## About this exercise
This exercise calls for a copy of every line in the listing below that carries the word "area".

## Provided records
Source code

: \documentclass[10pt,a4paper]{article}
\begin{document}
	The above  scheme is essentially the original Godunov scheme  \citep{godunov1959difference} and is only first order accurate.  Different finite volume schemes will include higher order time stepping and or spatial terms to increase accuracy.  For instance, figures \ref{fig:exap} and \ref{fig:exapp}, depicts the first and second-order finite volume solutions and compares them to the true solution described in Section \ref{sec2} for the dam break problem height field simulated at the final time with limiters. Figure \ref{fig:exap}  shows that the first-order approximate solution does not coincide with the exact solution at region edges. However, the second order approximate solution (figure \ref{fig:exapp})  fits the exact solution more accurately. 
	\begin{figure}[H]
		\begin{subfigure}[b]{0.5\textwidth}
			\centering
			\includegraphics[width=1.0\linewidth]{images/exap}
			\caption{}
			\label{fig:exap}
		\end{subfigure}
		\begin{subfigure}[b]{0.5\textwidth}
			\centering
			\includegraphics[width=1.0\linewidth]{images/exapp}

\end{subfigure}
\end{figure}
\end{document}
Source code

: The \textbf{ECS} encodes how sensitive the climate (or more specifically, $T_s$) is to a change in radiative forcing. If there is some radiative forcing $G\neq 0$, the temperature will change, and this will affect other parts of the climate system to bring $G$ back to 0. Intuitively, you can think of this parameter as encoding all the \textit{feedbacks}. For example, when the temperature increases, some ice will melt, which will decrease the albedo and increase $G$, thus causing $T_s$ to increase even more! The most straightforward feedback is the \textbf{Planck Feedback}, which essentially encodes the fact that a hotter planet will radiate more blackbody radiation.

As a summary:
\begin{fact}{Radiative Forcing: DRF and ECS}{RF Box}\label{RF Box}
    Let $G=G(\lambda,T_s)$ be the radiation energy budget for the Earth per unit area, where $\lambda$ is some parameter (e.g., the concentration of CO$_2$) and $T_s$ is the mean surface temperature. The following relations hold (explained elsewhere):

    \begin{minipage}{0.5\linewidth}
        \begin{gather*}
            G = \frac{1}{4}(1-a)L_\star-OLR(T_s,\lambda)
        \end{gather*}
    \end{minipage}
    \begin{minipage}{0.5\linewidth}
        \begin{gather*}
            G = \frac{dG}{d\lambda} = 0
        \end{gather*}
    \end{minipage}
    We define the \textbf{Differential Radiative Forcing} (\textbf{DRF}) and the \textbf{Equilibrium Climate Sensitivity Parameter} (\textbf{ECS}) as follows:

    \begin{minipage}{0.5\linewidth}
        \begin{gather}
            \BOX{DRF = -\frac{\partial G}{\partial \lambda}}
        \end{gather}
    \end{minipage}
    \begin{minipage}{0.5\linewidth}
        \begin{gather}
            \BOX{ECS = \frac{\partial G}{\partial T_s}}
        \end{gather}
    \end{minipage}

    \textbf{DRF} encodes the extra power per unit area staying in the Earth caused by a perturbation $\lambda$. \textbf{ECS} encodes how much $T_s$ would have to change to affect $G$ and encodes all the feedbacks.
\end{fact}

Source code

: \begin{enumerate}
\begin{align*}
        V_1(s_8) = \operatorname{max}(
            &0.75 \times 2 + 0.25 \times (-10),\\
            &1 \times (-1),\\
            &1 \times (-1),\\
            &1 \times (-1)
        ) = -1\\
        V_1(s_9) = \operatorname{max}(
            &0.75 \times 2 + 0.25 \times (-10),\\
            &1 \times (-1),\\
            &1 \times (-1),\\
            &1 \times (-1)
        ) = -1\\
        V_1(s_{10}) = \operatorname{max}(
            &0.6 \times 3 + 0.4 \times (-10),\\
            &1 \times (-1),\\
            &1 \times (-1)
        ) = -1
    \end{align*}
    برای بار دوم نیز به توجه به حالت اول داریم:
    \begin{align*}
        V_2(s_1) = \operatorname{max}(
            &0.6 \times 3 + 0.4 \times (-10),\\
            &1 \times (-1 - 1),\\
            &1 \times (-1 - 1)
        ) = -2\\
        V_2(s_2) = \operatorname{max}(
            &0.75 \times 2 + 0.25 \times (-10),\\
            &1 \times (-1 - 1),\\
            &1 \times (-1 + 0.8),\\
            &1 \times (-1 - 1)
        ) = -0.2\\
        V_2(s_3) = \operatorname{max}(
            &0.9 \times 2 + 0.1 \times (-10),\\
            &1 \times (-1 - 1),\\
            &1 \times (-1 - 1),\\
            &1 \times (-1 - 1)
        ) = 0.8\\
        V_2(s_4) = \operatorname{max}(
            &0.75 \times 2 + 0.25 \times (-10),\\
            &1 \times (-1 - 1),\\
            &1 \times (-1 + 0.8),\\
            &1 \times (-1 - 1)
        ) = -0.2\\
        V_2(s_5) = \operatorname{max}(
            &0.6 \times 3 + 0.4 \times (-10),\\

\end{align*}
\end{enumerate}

## Expected output
    Let $G=G(\lambda,T_s)$ be the radiation energy budget for the Earth per unit area, where $\lambda$ is some parameter (e.g., the concentration of CO$_2$) and $T_s$ is the mean surface temperature. The following relations hold (explained elsewhere):
    \textbf{DRF} encodes the extra power per unit area staying in the Earth caused by a perturbation $\lambda$. \textbf{ECS} encodes how much $T_s$ would have to change to affect $G$ and encodes all the feedbacks.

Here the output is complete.